Report every line of the entries that contains the word "fuer".

####

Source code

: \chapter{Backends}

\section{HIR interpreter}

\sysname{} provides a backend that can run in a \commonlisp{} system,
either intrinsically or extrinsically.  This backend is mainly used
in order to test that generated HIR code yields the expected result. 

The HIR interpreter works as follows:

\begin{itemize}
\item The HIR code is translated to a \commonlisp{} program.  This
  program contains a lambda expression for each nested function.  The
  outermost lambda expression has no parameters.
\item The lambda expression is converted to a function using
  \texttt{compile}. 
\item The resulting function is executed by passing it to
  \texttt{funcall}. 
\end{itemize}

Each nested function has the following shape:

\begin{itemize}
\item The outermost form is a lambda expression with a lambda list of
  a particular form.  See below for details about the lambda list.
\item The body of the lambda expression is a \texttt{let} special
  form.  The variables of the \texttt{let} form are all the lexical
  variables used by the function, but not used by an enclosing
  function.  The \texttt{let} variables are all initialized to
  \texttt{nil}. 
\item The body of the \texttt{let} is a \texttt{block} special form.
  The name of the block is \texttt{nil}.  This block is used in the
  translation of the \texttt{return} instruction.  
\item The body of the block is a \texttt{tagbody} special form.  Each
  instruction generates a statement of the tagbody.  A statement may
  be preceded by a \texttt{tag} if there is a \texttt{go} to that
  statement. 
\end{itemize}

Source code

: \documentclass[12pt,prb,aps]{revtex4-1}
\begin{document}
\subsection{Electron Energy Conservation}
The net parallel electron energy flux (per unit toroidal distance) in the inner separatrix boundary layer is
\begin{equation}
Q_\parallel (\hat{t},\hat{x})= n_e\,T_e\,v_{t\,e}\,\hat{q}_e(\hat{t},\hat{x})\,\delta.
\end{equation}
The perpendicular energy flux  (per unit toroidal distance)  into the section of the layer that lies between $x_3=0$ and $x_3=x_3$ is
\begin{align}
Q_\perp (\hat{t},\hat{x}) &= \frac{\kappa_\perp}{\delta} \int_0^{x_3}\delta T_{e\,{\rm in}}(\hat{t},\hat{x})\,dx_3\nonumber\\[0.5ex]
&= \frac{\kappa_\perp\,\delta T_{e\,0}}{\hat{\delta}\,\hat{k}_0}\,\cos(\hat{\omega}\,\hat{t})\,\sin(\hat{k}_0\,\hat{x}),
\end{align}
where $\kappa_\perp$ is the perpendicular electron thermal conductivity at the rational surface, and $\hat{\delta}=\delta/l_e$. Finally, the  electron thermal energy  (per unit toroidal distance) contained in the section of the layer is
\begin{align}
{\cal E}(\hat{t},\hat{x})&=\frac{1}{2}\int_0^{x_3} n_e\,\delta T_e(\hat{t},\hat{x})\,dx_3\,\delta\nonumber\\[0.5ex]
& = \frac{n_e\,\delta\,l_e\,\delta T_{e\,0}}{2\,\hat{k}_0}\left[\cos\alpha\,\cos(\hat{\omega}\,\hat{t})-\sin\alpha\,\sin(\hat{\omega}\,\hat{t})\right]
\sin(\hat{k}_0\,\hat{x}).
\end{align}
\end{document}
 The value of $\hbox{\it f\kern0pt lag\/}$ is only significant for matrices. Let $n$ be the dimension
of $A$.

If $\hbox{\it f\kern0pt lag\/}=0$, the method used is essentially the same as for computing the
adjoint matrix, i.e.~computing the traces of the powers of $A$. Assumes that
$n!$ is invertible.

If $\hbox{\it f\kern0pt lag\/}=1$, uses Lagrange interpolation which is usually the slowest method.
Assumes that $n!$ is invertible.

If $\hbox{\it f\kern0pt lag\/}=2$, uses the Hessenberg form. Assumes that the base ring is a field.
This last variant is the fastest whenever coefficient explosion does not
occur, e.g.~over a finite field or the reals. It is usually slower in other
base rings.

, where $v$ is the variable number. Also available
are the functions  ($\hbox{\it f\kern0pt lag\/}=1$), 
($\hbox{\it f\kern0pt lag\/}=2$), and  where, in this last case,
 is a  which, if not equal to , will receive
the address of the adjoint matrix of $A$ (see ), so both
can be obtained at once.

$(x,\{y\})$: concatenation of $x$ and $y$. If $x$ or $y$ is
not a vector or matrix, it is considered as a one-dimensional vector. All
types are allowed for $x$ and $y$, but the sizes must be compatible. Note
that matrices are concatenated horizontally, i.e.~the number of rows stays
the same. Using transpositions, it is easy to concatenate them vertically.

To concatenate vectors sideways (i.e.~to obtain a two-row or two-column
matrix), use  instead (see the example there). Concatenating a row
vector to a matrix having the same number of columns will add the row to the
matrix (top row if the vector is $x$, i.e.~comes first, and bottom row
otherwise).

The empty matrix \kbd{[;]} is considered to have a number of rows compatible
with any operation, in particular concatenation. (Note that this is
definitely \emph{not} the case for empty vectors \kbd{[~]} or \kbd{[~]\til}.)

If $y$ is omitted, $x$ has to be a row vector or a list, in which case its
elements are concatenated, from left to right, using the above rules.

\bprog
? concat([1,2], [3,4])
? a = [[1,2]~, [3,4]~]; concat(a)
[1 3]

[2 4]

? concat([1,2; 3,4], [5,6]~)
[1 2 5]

####

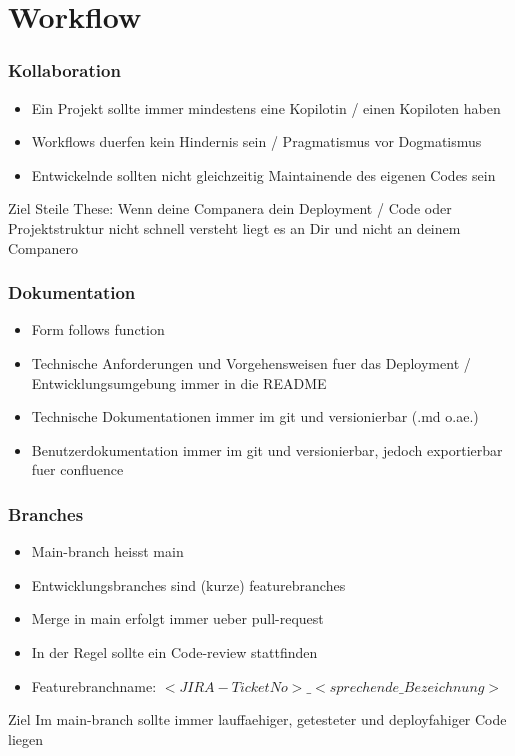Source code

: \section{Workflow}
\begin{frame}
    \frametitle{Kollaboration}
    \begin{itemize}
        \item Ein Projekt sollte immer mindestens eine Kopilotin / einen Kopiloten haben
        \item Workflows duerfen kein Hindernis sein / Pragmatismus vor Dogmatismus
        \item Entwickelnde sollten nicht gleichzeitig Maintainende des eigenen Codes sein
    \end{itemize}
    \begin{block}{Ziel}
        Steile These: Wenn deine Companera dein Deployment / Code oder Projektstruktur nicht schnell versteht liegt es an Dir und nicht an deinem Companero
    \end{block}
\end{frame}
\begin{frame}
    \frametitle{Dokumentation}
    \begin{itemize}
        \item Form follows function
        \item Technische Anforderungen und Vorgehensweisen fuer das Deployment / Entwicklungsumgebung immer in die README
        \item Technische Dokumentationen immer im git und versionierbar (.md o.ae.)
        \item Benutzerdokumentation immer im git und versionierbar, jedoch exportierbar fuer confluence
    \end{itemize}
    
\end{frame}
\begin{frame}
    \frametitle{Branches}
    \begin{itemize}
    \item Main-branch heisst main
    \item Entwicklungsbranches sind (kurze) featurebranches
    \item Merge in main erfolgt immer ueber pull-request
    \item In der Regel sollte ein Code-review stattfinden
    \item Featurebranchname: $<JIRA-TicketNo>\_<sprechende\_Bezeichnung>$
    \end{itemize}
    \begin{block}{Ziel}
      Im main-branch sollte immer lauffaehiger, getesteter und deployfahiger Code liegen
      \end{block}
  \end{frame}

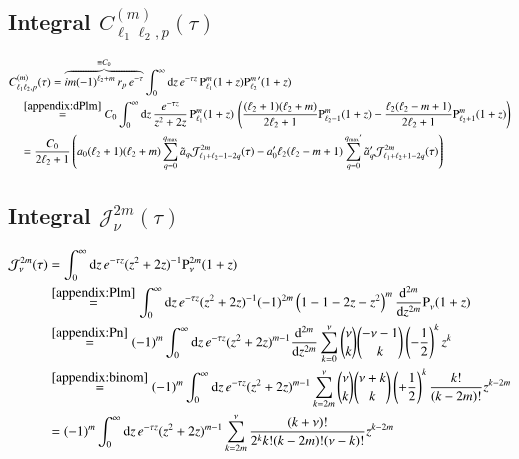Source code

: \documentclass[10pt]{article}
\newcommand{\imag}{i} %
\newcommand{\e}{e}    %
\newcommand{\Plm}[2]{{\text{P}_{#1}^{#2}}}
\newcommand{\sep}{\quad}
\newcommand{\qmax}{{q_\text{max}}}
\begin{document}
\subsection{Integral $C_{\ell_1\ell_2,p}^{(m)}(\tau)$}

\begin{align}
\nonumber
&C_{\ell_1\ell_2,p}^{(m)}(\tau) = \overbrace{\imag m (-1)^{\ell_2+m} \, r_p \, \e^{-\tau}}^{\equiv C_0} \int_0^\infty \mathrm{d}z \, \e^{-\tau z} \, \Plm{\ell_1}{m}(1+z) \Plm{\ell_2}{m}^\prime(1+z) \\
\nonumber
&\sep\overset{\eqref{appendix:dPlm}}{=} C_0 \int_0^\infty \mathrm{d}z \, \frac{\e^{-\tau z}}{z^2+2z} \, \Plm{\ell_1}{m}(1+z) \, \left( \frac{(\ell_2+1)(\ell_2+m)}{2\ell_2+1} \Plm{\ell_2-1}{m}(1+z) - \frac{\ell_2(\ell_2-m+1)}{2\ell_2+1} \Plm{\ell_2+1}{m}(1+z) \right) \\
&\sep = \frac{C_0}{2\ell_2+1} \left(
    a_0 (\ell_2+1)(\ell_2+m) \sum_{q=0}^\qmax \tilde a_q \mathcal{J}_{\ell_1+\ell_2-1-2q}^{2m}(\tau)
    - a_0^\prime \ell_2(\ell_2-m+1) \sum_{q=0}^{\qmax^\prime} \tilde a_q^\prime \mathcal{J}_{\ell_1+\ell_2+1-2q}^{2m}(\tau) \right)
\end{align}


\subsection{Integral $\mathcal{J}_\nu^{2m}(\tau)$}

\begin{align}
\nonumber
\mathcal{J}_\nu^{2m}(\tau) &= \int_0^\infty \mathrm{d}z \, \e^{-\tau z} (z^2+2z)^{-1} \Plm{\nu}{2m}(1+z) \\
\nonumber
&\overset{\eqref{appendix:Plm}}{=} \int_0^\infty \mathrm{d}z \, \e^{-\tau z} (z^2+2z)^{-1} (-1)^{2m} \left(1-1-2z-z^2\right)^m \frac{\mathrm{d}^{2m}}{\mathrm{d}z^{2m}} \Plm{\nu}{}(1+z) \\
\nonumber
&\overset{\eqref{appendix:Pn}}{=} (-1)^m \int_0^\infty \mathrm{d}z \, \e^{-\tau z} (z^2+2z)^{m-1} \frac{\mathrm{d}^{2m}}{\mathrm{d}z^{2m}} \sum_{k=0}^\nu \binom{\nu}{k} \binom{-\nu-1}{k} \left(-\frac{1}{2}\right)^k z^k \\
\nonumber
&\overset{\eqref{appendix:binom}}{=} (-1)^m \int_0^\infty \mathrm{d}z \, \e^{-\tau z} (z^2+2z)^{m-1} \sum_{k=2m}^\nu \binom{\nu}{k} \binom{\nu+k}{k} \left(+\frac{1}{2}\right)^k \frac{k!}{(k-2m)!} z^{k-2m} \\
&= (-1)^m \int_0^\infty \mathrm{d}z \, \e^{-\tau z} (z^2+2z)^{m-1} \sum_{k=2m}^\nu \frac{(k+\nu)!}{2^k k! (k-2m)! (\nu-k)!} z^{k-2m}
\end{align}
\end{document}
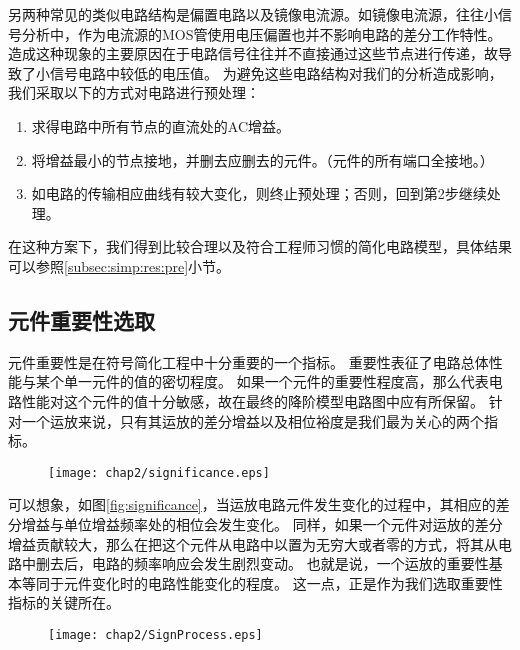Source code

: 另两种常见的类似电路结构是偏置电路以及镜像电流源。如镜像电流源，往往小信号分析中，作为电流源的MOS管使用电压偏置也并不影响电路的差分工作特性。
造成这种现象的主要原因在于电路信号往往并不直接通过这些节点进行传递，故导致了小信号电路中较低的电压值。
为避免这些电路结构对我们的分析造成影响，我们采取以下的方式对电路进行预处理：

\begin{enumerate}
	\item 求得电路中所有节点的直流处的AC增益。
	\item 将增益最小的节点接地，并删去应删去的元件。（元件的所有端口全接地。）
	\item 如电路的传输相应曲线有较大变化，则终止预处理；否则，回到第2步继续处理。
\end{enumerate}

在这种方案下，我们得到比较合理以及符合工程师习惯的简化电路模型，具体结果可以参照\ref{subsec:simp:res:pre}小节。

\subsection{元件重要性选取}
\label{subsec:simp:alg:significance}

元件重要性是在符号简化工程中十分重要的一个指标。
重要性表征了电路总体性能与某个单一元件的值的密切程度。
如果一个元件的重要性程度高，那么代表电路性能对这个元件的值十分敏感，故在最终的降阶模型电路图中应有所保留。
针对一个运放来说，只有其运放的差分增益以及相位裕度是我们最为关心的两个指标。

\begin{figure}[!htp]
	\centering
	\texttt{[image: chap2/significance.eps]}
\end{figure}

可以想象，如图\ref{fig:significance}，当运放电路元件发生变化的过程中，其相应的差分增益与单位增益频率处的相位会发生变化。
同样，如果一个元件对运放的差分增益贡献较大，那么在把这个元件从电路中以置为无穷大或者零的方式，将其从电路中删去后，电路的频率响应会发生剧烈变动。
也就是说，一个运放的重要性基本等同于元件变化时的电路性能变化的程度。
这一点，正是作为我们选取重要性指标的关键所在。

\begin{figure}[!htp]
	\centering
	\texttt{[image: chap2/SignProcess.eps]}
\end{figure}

####

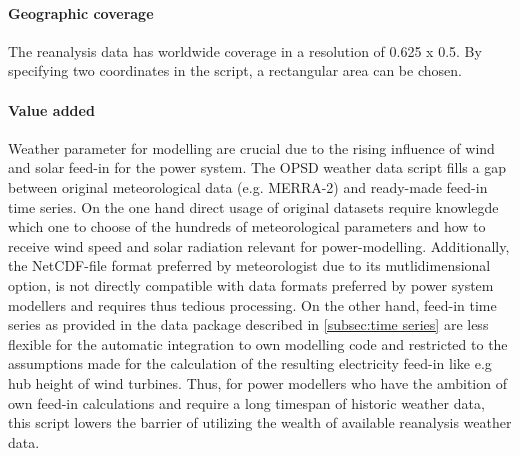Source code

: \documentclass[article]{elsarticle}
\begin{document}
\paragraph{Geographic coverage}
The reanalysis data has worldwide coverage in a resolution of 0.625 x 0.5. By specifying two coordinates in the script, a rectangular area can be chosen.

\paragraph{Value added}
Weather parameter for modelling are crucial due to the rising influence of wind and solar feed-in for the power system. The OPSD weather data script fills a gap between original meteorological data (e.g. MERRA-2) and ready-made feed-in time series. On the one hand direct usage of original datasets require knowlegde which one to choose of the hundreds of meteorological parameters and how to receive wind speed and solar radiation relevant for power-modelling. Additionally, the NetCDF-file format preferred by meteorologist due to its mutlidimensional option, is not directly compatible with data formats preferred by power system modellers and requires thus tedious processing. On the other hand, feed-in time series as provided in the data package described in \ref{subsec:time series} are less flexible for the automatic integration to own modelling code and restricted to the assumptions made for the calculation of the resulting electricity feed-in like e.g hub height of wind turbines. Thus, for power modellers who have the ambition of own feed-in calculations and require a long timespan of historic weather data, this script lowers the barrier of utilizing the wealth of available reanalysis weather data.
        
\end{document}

####

• WORKED SOLUTION:
        \item Technische Anforderungen und Vorgehensweisen fuer das Deployment / Entwicklungsumgebung immer in die README
        \item Benutzerdokumentation immer im git und versionierbar, jedoch exportierbar fuer confluence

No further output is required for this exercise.